The current landscape accounts for about 1.96 billion AR users in the year 2021 with an estimated 2.4 billion users by 2023. However, to reach the tipping point for mass adoption, engaging with AR content needs to become a seamless experience. Unless you’re Tony Stark, the most practical way of accomplishing this is by leaving phones in pockets and putting a computer (for a lack of a better term) in a pair of glasses.
Imagine walking down the street in a pair of AR glasses that are indistinguishable from common readers or sunglasses. No longer will there be a need to worry about looking down at your phone for directions because your glasses will automatically show you where to go. Digital callouts such as arrows, street names, and distances can be safely overlaid in your current environment as you navigate through town. Directions are just the tip of the iceberg, as AR glasses will be able to recognize billboards and other advertisements for revolutionary marketing campaigns. Not only will concert posters come to life by way of a video within your stylish new AR glasses, but with just a few gestures or voice commands, you can purchase the tickets right then and there.
It sounds too good to be true, yet consumers are already doing all of this with their phones. With companies such as Snapchat, Microsoft, Apple (rumored), and others making moves in the wearable industry, the transition to standardizing AR glasses is all but inevitable.
At Gravity Jack, not only are we advocates of Microsoft’s HoloLens, but we have developed several projects specifically for it. Its object recognition and wide range of view are second to none within wearables space. It’s capable of recognizing a wide variety of hand gestures and voice commands. However, its current appearance isn’t quite ready for the catwalk at a fashion show. The wide display and safety strap will need to be significantly downsized before they are adopted by the general public.

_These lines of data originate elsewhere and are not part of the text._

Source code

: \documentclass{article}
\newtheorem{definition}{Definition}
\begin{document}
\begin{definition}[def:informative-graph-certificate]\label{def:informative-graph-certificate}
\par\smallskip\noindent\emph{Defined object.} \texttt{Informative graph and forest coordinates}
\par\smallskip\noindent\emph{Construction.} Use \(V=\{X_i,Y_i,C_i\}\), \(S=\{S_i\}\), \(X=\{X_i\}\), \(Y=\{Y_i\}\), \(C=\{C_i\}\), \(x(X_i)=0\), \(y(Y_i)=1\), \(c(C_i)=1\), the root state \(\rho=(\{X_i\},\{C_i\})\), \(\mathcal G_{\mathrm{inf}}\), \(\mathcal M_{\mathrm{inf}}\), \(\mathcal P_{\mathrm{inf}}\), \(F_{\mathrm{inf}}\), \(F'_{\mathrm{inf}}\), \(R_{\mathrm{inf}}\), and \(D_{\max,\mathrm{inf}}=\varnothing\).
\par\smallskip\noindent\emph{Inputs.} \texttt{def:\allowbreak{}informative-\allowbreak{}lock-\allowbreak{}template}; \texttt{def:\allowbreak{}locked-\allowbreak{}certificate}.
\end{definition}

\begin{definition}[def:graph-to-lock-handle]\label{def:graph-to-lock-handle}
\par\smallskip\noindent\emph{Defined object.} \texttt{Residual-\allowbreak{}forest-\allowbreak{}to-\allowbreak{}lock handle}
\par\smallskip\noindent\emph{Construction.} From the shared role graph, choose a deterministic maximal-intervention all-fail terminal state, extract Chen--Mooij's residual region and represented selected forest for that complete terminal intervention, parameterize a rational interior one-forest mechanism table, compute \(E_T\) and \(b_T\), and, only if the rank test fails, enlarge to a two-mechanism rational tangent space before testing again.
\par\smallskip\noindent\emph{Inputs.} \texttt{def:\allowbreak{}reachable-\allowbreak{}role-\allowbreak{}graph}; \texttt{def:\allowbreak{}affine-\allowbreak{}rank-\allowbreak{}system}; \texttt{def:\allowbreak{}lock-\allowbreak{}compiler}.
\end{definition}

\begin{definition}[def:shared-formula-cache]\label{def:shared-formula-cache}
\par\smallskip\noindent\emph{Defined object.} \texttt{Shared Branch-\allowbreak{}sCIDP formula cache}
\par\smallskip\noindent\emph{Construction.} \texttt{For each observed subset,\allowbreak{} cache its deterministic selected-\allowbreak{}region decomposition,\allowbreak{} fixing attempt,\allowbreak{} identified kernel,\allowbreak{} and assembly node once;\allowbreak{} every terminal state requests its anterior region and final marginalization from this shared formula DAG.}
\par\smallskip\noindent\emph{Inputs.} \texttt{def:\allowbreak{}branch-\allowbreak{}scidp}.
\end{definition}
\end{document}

That said, the HoloLens is 100% ready for mass adoption within a wide variety of industries. Its AR features are capable of bringing safety, efficiency, and education to a whole host of workplaces. Don’t take our word for it, the United States Army just signed a $21.8 billion (yes, you read that B correctly) contract with Microsoft to supply them with over 120,000 HoloLens devices over the next ten years.
Apple, on the other hand, hasn’t explicitly said that they are releasing an AR headset. Yet, there are a whole host of reasons to believe there is something in the works. The fact that their AR software ARKit and LiDAR come installed on every new iPhone and iPad they are developing lets us know what they think of the technology itself. Mix that with the patents they have filed regarding AR glasses and Tim Cook’s comments equating using AR to eating three meals a day gives us reason to believe we can expect something from Apple soon. Will they be fashionable enough for the general consumer? That’s TBD, but based on Apple’s history, the answer is likely yes.

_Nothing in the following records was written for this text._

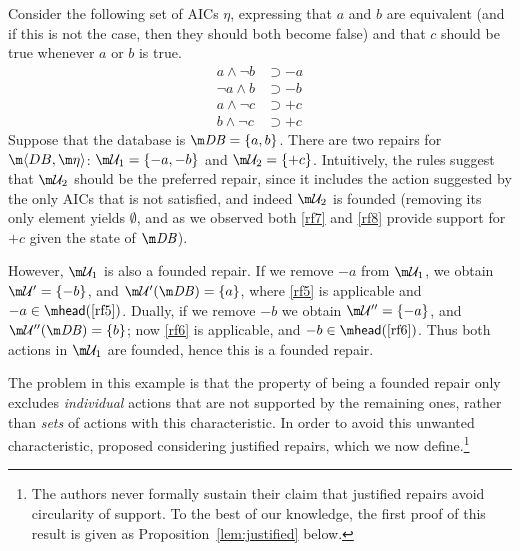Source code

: \begin{example}
  \label{ex:founded}
  Consider the following set of AICs $\eta$, expressing that $a$ and $b$ are equivalent (and if this is not the case, then they should both become false) and that $c$ should be true whenever $a$ or $b$ is true.
  \begin{align}
    a\land\neg b &\supset{-a} \label{rf5} \\
    \neg a\land b &\supset{-b} \label{rf6} \\
    a\land\neg c &\supset{+c} \label{rf7} \\
    b\land\neg c &\supset{+c} \label{rf8} 
  \end{align}
  Suppose that the database is $\db=\{a,b\}$.
  There are two repairs for $\fulldb$: $\UU_1=\{{-a},{-b}\}$ and $\UU_2=\{{+c}\}$.
  Intuitively, the rules suggest that $\UU_2$ should be the preferred repair, since it includes the action suggested by the only AICs that is not satisfied, and indeed $\UU_2$ is founded (removing its only element yields $\emptyset$, and as we observed both \ref{rf7} and \ref{rf8} provide support for ${+c}$ given the state of $\db$).

  However, $\UU_1$ is also a founded repair.
  If we remove ${-a}$ from $\UU_1$, we obtain $\UU'=\{{-b}\}$, and $\UU'(\db)=\{a\}$, where \ref{rf5} is applicable and ${-a}\in\head(\ref{rf5})$.
  Dually, if we remove ${-b}$ we obtain $\UU''=\{{-a}\}$, and $\UU''(\db)=\{b\}$; now \ref{rf6} is applicable, and ${-b}\in\head(\ref{rf6})$.
  Thus both actions in $\UU_1$ are founded, hence this is a founded repair.
\end{example}

The problem in this example is that the property of being a founded repair only excludes \emph{individual} actions that are not supported by the remaining ones, rather than \emph{sets} of actions with this characteristic.
In order to avoid this unwanted characteristic, \citet{tplp/CaropreseT11} proposed considering justified repairs, which we now define.\footnote{The authors never formally sustain their claim that justified repairs avoid circularity of support.  To the best of our knowledge, the first proof of this result is given as Proposition~\ref{lem:justified} below.}

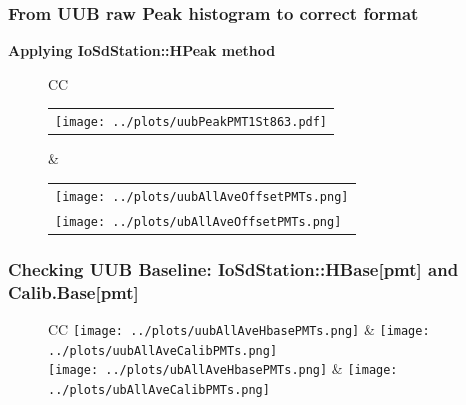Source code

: \documentclass[aspectratio=169]{beamer}
\begin{document}
\begin{frame}
	\frametitle{From UUB raw Peak histogram to correct format}
	{\bf Applying IoSdStation::HPeak method}
	\begin{figure}
		\centering
		\begin{tabularx}{\textwidth}{CC}
			\\ 
      \begin{tabular}{l}
				\texttt{[image: ../plots/uubPeakPMT1St863.pdf]}
			\end{tabular}
      &
      \begin{tabular}{l}
        \texttt{[image: ../plots/uubAllAveOffsetPMTs.png]}
        \\
        \texttt{[image: ../plots/ubAllAveOffsetPMTs.png]}
      \end{tabular}
		\end{tabularx}
	\end{figure}
\end{frame}





\begin{frame}
	\frametitle{Checking UUB Baseline: IoSdStation::HBase[pmt] and Calib.Base[pmt]}
	\begin{figure}
		\centering
		\begin{tabularx}{\textwidth}{CC}
			\texttt{[image: ../plots/uubAllAveHbasePMTs.png]}
			&
      \texttt{[image: ../plots/uubAllAveCalibPMTs.png]}
			\\
			\texttt{[image: ../plots/ubAllAveHbasePMTs.png]}
			&
			\texttt{[image: ../plots/ubAllAveCalibPMTs.png]}
		\end{tabularx}
	\end{figure}
\end{frame}
\end{document}
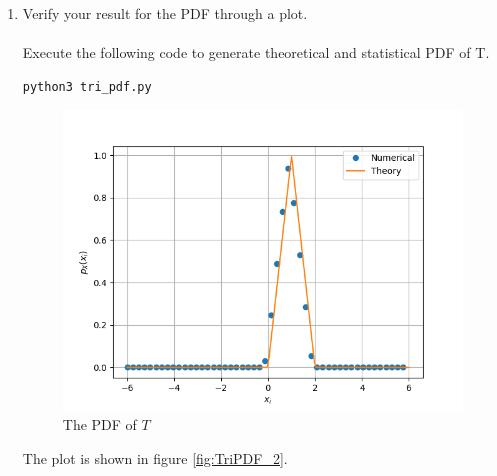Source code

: \documentclass[journal,12pt,twocolumn]{IEEEtran}
\renewcommand\thesection{\arabic{section}}
\begin{document}
\begin{enumerate}[label=\thesection.\arabic*
,ref=\thesection.\theenumi]
\item
	Verify your result for the PDF through a plot.
	\\
	\solution
	\\
	Execute the following code to generate theoretical and statistical PDF of T.
	\begin{lstlisting}
python3 tri_pdf.py
	\end{lstlisting}
	\begin{figure}
	\centering
	\includegraphics[width=\columnwidth]{../figs/tri_pdf_comp.png}
	\caption{The PDF of $T$}
	\label{fig:TriPDF_2}
	\end{figure}
	
	The plot is shown in figure \eqref{fig:TriPDF_2}.


\end{enumerate}
\end{document}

Snapchat has also previewed what they have coming down the pipeline with their new Spectacles 3. The Spectacles are the first try from a major player in the AR space to create a unique and stylish pair of AR glasses — and by all accounts, they have accomplished that. At this moment, however, Spectacles are staying true to the Snapchat platform by catering to content creators — allowing users to place 3D content such as flying birds and overlay fun filters within their immediate surroundings. Not exactly the picture that was painted above with the AR directions and marketing examples. That said, it’s safe to assume that this is only the beginning for Snapchat in the wearable space and that the release of the Spectacles is likely to lead to bigger things for augmented reality down the road.

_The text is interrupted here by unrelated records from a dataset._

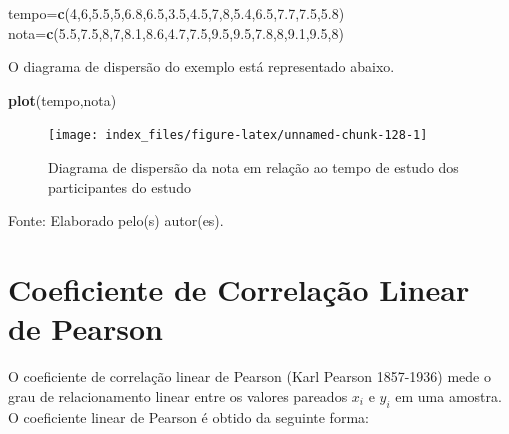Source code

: \documentclass[12pt,brazil,oneside]{book}
\newenvironment{Shaded}{\begin{snugshade}}{\end{snugshade}}
\newcommand{\DecValTok}[1]{\textcolor[rgb]{0.00,0.00,0.81}{#1}}
\newcommand{\FloatTok}[1]{\textcolor[rgb]{0.00,0.00,0.81}{#1}}
\newcommand{\KeywordTok}[1]{\textcolor[rgb]{0.13,0.29,0.53}{\textbf{#1}}}
\newcommand{\NormalTok}[1]{#1}
\begin{document}
\begin{Shaded}
\begin{Highlighting}[]
\NormalTok{tempo=}\KeywordTok{c}\NormalTok{(}\DecValTok{4}\NormalTok{,}\DecValTok{6}\NormalTok{,}\FloatTok{5.5}\NormalTok{,}\DecValTok{5}\NormalTok{,}\FloatTok{6.8}\NormalTok{,}\FloatTok{6.5}\NormalTok{,}\FloatTok{3.5}\NormalTok{,}\FloatTok{4.5}\NormalTok{,}\DecValTok{7}\NormalTok{,}\DecValTok{8}\NormalTok{,}\FloatTok{5.4}\NormalTok{,}\FloatTok{6.5}\NormalTok{,}\FloatTok{7.7}\NormalTok{,}\FloatTok{7.5}\NormalTok{,}\FloatTok{5.8}\NormalTok{)}
\NormalTok{nota=}\KeywordTok{c}\NormalTok{(}\FloatTok{5.5}\NormalTok{,}\FloatTok{7.5}\NormalTok{,}\DecValTok{8}\NormalTok{,}\DecValTok{7}\NormalTok{,}\FloatTok{8.1}\NormalTok{,}\FloatTok{8.6}\NormalTok{,}\FloatTok{4.7}\NormalTok{,}\FloatTok{7.5}\NormalTok{,}\FloatTok{9.5}\NormalTok{,}\FloatTok{9.5}\NormalTok{,}\FloatTok{7.8}\NormalTok{,}\DecValTok{8}\NormalTok{,}\FloatTok{9.1}\NormalTok{,}\FloatTok{9.5}\NormalTok{,}\DecValTok{8}\NormalTok{)}
\end{Highlighting}
\end{Shaded}

O diagrama de dispersão do exemplo está representado abaixo.

\begin{Shaded}
\begin{Highlighting}[]
\KeywordTok{plot}\NormalTok{(tempo,nota)}
\end{Highlighting}
\end{Shaded}

\begin{figure}[H]

{\centering \texttt{[image: index\_files/figure-latex/unnamed-chunk-128-1]} 

}

\caption{Diagrama de dispersão da nota em relação ao tempo de estudo dos participantes do estudo}\label{fig:unnamed-chunk-128}
\end{figure}

Fonte: Elaborado pelo(s) autor(es).

\hypertarget{coeficiente-de-correlacao-linear-de-pearson}{%
\section{Coeficiente de Correlação Linear de
Pearson}\label{coeficiente-de-correlacao-linear-de-pearson}}

O coeficiente de correlação linear de Pearson (Karl Pearson 1857-1936)
mede o grau de relacionamento linear entre os valores pareados \(x_i\) e
\(y_i\) em uma amostra. O coeficiente linear de Pearson é obtido da
seguinte forma:
\end{document}
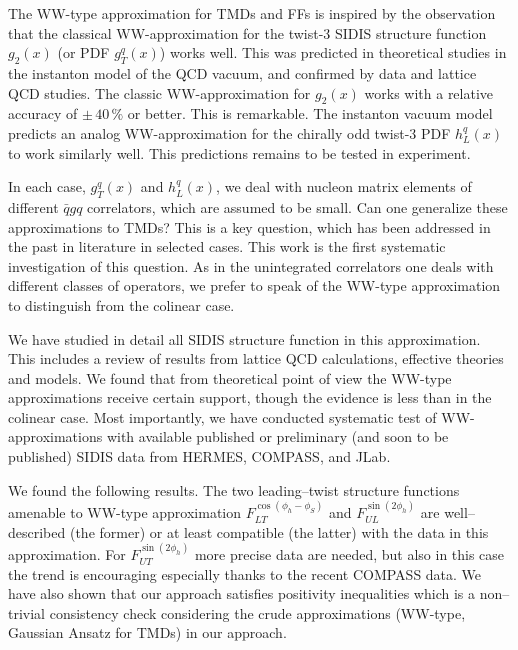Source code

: \documentclass[a4paper,11pt]{article}
\begin{document}
The WW-type approximation for TMDs and FFs is inspired by the
observation that the classical WW-approximation for the twist-3
SIDIS structure function $g_2(x)$ (or PDF $g_T^q(x)$) works well. 
This was predicted in theoretical studies in the instanton model 
of the QCD vacuum, and confirmed by data and lattice QCD studies.
The classic WW-approximation for $g_2(x)$ works with a relative
accuracy of $\pm\,40\,\%$ or better. This is remarkable.
The instanton vacuum model predicts an analog WW-approximation
for the chirally odd twist-3 PDF $h_L^q(x)$ to work similarly
well. This predictions remains to be tested in experiment.

In each case, $g_T^q(x)$ and $h_L^q(x)$, we deal with nucleon
matrix elements of different $\bar qgq$ correlators, which are 
assumed to be small. Can one generalize these approximations to
TMDs? This is a key question, which has been addressed in the
past in literature in selected cases. This work is the first
systematic investigation of this question.
As in the unintegrated correlators one deals with different
classes of operators, we prefer to speak of the
WW-type approximation to distinguish from the colinear case.

We have studied in detail all SIDIS structure function in 
this approximation. This includes a review of results from 
lattice QCD calculations, effective theories and models.
We found that from theoretical point of view the WW-type
approximations receive certain support, though the 
evidence is less than in the colinear case.
Most importantly, we have conducted systematic test of
WW-approximations with available published or 
preliminary (and soon to be published) SIDIS data
from HERMES, COMPASS, and JLab.

We found the following results. The two leading--twist 
structure functions amenable to WW-type approximation 
	$F_{LT}^{\cos(\phi_h -\phi_S)}$ and 
	$F_{UL}^{\sin(2\phi_h)}$ 
are well--described (the former) or at least compatible 
(the latter) with the data in this approximation. For 
$F_{UT}^{\sin(2\phi_h)}$ more precise data are needed, 
but also in this case the trend is encouraging
especially thanks to the recent COMPASS data.
We have also shown that our approach satisfies positivity
inequalities which is a non--trivial consistency check 
considering the crude approximations (WW-type, Gaussian 
Ansatz for TMDs) in our approach.
\end{document}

Ultimately, the initial release of AR headsets is just going to push the advancement of mass adoption from consumers. Phones and computers are continually getting smaller and faster with AR glasses destined to follow the same trajectory as the likes of Apple and Microsoft push each other to refine, upgrade and then release new versions of their glasses.
Which company is going to release THE must-have pair of AR glasses? There is no saying, and there will likely be more than one, but as AR content creators, the Gravity Jack team will be watching (some with glasses, some without) very closely.